NBB and NBDBD (saloon pairs)

When the Wangaratta to Whitfield line opened in March 1889, it was provided with two American-style second-class bogie saloon vehicles coded BB, and two bogie composite passenger car/brakevans coded BDBD. This could have led to confusion in official correspondence, so the codes painted on the carriages were amended with an N prefix in front of the carriage numbers before they entered service, i.e. N2BDBD.

The carriages were designed to operate in pairs. The saloon carriage featured open end platforms longitudinal benches, initially divided into two  internal compartments with a dividing bulkhead and doorway. The shortest bench, seating two, was opposite the ladies' lavatory and was two windows long. The remainder of the carriage had inward-facing longitudinal bench seating for 22 passengers. The main saloon was subsequently divided by a partition and sliding door to provide a smoking compartment holding eight passengers at the opposite end to the ladies' compartment, whilst the central saloon seated 14 passengers.

The composite carriage had a single saloon area fully enclosed and fitted with seating for seven passengers. The composite van's passenger area was unofficially reserved for gentlemen, with smoking permitted and access to the male lavatory area between the passenger and guard areas. Passengers could only access the gentlemen's saloon through the guard compartment, or via the end-of-carriage doorways included at both ends of the NBBD vans which were designed to link to the saloon car's end platforms when coupled. Passengers were also permitted to walk through the train via the guards compartment if under supervision.

The NBDBD van area was designed with a workspace, capacity for up to four tons of goods or luggage, and a booking office compartment obviating the need for on-platform ticket sales staff.

To avoid the need to reverse the two carriages at each end of every run, the NBB cars were permitted to trail behind the NBDBD vans on each train with the guard working from the van area, but walking to the rear of the NBB when required.
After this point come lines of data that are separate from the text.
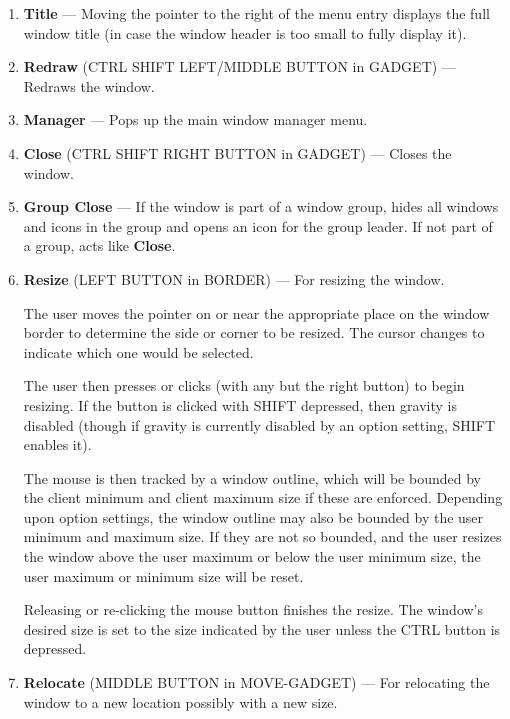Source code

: \begin{enumerate}
\item {\bf Title} --- Moving the pointer to the right of the menu entry displays
the full window title (in case the window header is too small to fully
display it).

\item {\bf Redraw} ({\sc CTRL SHIFT LEFT/MIDDLE BUTTON in GADGET})  --- Redraws the
window.

\item {\bf Manager} --- Pops up the main window manager menu.

\item {\bf Close} ({\sc CTRL SHIFT RIGHT BUTTON in GADGET}) --- Closes the window.

\item {\bf Group Close} --- If the window is part of a window group, hides all
windows and icons in the group and opens an icon for the group leader.
If not part of a group, acts like {\bf Close}.

\item 
{\bf Resize} ({\sc LEFT BUTTON in BORDER}) --- For resizing the window.

The user moves the pointer on or near the appropriate place on the window
border to determine the side or corner to be resized.  The cursor changes
to indicate which one would be selected.

The user then presses or clicks (with any but the right button) to begin
resizing.  If the button is clicked with SHIFT depressed, then gravity is
disabled (though if gravity is currently disabled by an option setting,
SHIFT enables it).

The mouse is then tracked by a window outline, which will be bounded by
the client minimum and client maximum size if these are enforced.
Depending upon option settings, the window outline may also be bounded by
the user minimum and maximum size.
If they are not so bounded, and the user resizes the window above the
user maximum or below the user minimum size, the user maximum or minimum
size will be reset.

Releasing or re-clicking the mouse button finishes the resize.  The
window's desired size is set to the size indicated by the user unless the
CTRL button is depressed.


\item 
{\bf Relocate} ({\sc MIDDLE BUTTON in MOVE-GADGET}) --- For relocating the
window to a new location possibly with a new size.


\end{enumerate}
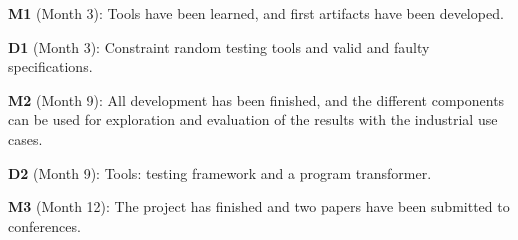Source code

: \documentclass[fleqn,12pt]{article}
\begin{document}
\textbf{M1} (Month 3): Tools have been learned, and first artifacts have been developed.

\textbf{D1} (Month 3): Constraint random testing tools and valid and faulty specifications.


\textbf{M2} (Month 9): All development has been finished, and the different components
can be used for exploration and evaluation of the results with the industrial use cases.

\textbf{D2} (Month 9): Tools: testing framework and a program transformer.

\textbf{M3} (Month 12): The project has finished and two papers have been submitted to conferences.

\newpage
\small

%

\end{document}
An additional vehicle of each type was constructed in 1900 for the line to Gembrook, followed by two more of each in 1901. 4NBDBD and 4NBB functioned as spare vehicles, replacing those which had been transported to Newport Workshops for maintenance, while 5NBB and 5NBDBD were held in storage until the Beech Forest line opened in 1902. 1904 saw the sixth NBB enter service at Wangaratta, and in 1905, the sixth NBDBD at Moe for the then-under-construction line to Walhalla.

In 1910 the codes were changed from NBDBD to NBC and NBB to NB respectively. At the same time, a seventh NBC carriage was constructed, entering service near the end of 1910 on the newly-opened Walhalla line.

The pattern vehicles were built at Newport Workshops, while 2NBDBD/2NBB and 3NBDBD/3NBB were constructed by private work gangs. All other vehicles were then constructed at Newport Workshops directly by the railways.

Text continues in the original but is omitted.